During the 1960s to 1970s, immigration began to pick up noticeably with the influx of migrant workers, with 24,971 Yugoslav citizens registered in 1970 and 60,916 in 1980. With the collapse of Yugoslavia, immigration increased steeply, with 172,777 Yugoslavs registered in Switzerland by 1990. Immigration accelerated still more during the Yugoslav Wars. In 1995, there were more than 330,000 foreigners from former Yugoslavia residing in Switzerland, partly still registered with Yugoslavian nationality, partly under the nationality of Yugoslavia's successor states.

Registration under the successor states of Yugoslavia began gradually after 1992, but the problem remained unresolved until the year 2000.
In 1998, there were still 198,131 foreign residents registered as "Yugoslavian". This number fell to 5,507 by 2000 and to zero by 2001.

The same problem was repeated on a smaller scale with the breakaway of Montenegro from the state of Serbia and Montenegro, and Kosovo from Serbia in 2006 and 2008, respectively. The statistics for 2011 record an increase by 8,922 in the number of citizens of Kosovo, and at the same time a decrease by 10,386 in the number of citizens of Serbia. This does not reflect any real population movement, but the registrations as citizens of Kosovo by Albanians who were formerly registered as Serbian citizens.

Current demographics
As of 2009, nationals of successor states of Yugoslavia are registered as follows:
Serbia and Montenegro: 187,554 (including also those with newer Serbian, Montenegrin or Kosovan passports)
North Macedonia: 60,293
Bosnia and Herzegovina: 37,397
Croatia:  35,259
Slovenia: 2,501

By 1995, there were 40,000 Macedonian citizens in Switzerland. This number has risen further to 61,000 by 2002. This increase does not necessarily reflect immigration, but rather re-registration of formerly Yugoslav citizens as Macedonian nationals.
An estimated 50,000 emigrants from North Macedonia are Albanians from North Macedonia.

Since Kosovo began to issue passports in 2009, an increasing number of Albanians in Switzerland have since been registered as citizens of Kosovo.

The number of foreign residents from former Yugoslavia naturalized as Swiss citizens in 2009 was at 14,780 (Serbia, Montenegro and Kosovo: 8,879; Bosnia and Herzegovina: 2,408; North Macedonia: 1,831; Croatia: 1,599; Slovenia: 63). This corresponds to one third of the total number of naturalizations during this year.

In 2010, out of a total of 40,403 naturalizations, 13,440 were accounted for by citizens of successor states of Yugoslavia, again corresponding to one third of the total number (Serbia: 6,843, Bosnia and Herzegovina: 1,924; Kosovo 1,609; North Macedonia: 1,585; Croatia: 1,479).

Ethnicities
In terms of ethnicity, these populations consist mostly of Albanians, Bosniaks, Serbs, Croats and Macedonians.
The size of each group is unknown and only amenable to rough estimates.
An indicator of ethnicity can be taken from data on languages spoken in Switzerland. Unfortunately, the latest data on this was collected in the 2000 census. At that time, there were 103,000 native speakers of Serbo-Croatian, 95,000 speakers of Albanian and 61,300 speakers of Macedonian.
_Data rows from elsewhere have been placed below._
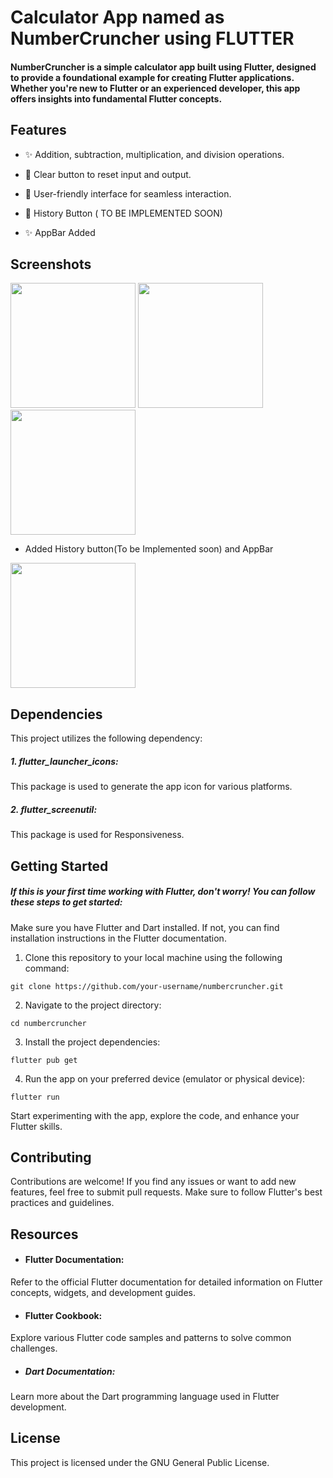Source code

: # Calculator App named as NumberCruncher using FLUTTER
#### NumberCruncher is a simple calculator app built using Flutter, designed to provide a foundational example for creating Flutter applications. Whether you're new to Flutter or an experienced developer, this app offers insights into fundamental Flutter concepts.

## Features
* ✨ Addition, subtraction, multiplication, and division operations.

* 🔄 Clear button to reset input and output.

* 🌟 User-friendly interface for seamless interaction.

* 🔄 History Button ( TO BE IMPLEMENTED SOON)

* ✨ AppBar Added

## Screenshots
<!-- Insert screenshots of the app in action here -->
<img src="https://github.com/kamranhccp/flutter-calculator-number-cruncher/assets/50527133/4d65426c-5370-4d80-aa62-cea48ef2b883" width="200">
<img src="https://github.com/kamranhccp/flutter-calculator-number-cruncher/assets/50527133/29bca9cd-b421-4c29-b00f-92e8f22c4e42" width="200">
<img src="https://github.com/kamranhccp/flutter-calculator-number-cruncher/assets/50527133/c1b77f6d-4bef-48fb-a7a9-4e62ec4603d8" width="200">

* Added History button(To be Implemented soon) and AppBar
<img src="https://github.com/kamranhccp/flutter-calculator-number-cruncher/assets/50527133/f44ce7bd-cfa4-44e4-8738-0a2376b38073" width="200">

## Dependencies

This project utilizes the following dependency:

##### 1. flutter_launcher_icons: 
This package is used to generate the app icon for various platforms.
##### 2. flutter_screenutil: 
This package is used for Responsiveness.
## Getting Started
##### If this is your first time working with Flutter, don't worry! You can follow these steps to get started:

Make sure you have Flutter and Dart installed. If not, you can find installation instructions in the Flutter documentation.

1. Clone this repository to your local machine using the following command:
```
git clone https://github.com/your-username/numbercruncher.git
```

2. Navigate to the project directory:
```
cd numbercruncher
```

3. Install the project dependencies:
```
flutter pub get
```

4. Run the app on your preferred device (emulator or physical device):
```
flutter run
```

Start experimenting with the app, explore the code, and enhance your Flutter skills.

## Contributing
Contributions are welcome! If you find any issues or want to add new features, feel free to submit pull requests. Make sure to follow Flutter's best practices and guidelines.

## Resources
* #### Flutter Documentation:
Refer to the official Flutter documentation for detailed information on Flutter concepts, widgets, and development guides.

* #### Flutter Cookbook:
Explore various Flutter code samples and patterns to solve common challenges.

* ##### Dart Documentation:
Learn more about the Dart programming language used in Flutter development.

## License
This project is licensed under the GNU General Public License.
Estimates on the actual ethnic composition of former Yugoslav immigrants in Switzerland are mostly left to
ethnic cultural organizations. They cannot be expected to have better than single-digit accuracy, but nevertheless give an overview of the general situation; such estimates amount to roughly 250,000 Albanians, 150,000 Serbs, 80,000 Croats and 10,000 Macedonians.
The number of Slovenians in Switzerland is much smaller, well within the four-digit range.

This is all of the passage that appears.